Abstract

e13530 Background: To explore and compare the dosimetric variance in forward intensity modulated radiotherapy (IMRT) based on 4D CT and 3D CT after breast conserving surgery. Methods: Seventeen patients after breast conserving surgery underwent the 3D CT simulation scans followed by respiration-synchronized 4D CT simulation scans on the state of free breathing. The treatment plan constructed using the end inspiration (EI) scan was then copied and applied to the end expiration (EE) and 3D scans and the dose distribution was calculated separately. Dose–volume histograms (DVHs) parameters for the CTV, PTV, ipsilateral lung (IPSL) and heart were evaluated and compared. Results: The CTV volume amplitude was 11.93 ± 28.64 cm3, and volume of the CTV receiving 95%, 100%, and 103% prescription dose among different scans were all differed by < 0.4%. Mean PTV dose at EE was lower than EI (t = 2.87, p = 0.011), but there were no statistice significance between 3D CT scan and EI, EE scans (t = 1.06, -1.59; p = 0.304, 0.132).
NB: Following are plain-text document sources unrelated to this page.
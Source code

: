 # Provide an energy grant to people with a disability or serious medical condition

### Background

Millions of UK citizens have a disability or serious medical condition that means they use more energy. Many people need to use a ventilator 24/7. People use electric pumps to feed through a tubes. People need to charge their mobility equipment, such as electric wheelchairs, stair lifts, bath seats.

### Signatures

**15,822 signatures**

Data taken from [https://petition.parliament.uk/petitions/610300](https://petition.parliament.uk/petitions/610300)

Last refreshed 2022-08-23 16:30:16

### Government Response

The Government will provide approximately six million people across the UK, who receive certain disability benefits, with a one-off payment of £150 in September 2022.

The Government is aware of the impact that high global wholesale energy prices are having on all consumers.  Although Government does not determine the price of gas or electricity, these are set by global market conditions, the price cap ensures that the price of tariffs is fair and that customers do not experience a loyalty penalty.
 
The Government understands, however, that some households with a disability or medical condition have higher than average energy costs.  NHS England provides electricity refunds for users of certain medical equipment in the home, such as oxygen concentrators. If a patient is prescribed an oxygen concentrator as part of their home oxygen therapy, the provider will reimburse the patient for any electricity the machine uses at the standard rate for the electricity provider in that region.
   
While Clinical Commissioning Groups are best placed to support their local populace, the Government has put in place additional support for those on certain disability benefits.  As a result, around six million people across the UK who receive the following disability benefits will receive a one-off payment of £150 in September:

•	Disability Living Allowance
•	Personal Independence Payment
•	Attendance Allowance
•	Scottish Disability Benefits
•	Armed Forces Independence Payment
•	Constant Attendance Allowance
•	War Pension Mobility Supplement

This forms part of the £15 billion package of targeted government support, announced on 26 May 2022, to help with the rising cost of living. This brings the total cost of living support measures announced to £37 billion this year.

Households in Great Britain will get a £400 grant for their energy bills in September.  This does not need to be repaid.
The homogeneity index (HI) at EI, EE, 3D plans were 0.156 ± 0.02, 0.162 ± 0.02, 0.161 ± 0.02, respectively, and difference only between EI and EE (t = -2.56, p = 0.021). The highest conformal index (CI) was at EI phase (t = 4.55, 2.70; p = 0.000, 0.016), and there was no significant difference between EE and 3D (t = 0.04, p = 0.967). The V20, V30, V40, V50 and Dmean of IPSL at EE phase were lower than EI (t = 2.39~5.54, p = 0.000~0.030). There were no significant differences in all the indexes for heart (t = -1.77~1.40, p = 0.128~0.693). Conclusions: The breast deformation during respiration may be disregarded in whole breast IMRT; PTV dose distribution was changed significantly between EI and EE phase, and the differentiation of the lung high dose area between EI and EE phase may induced by thorax expansion. 3D treatment planning is sufficient for whole breast forward IMRT, but 4D CT scans assist with respiratory gating ensure precise delivery of radiation dose.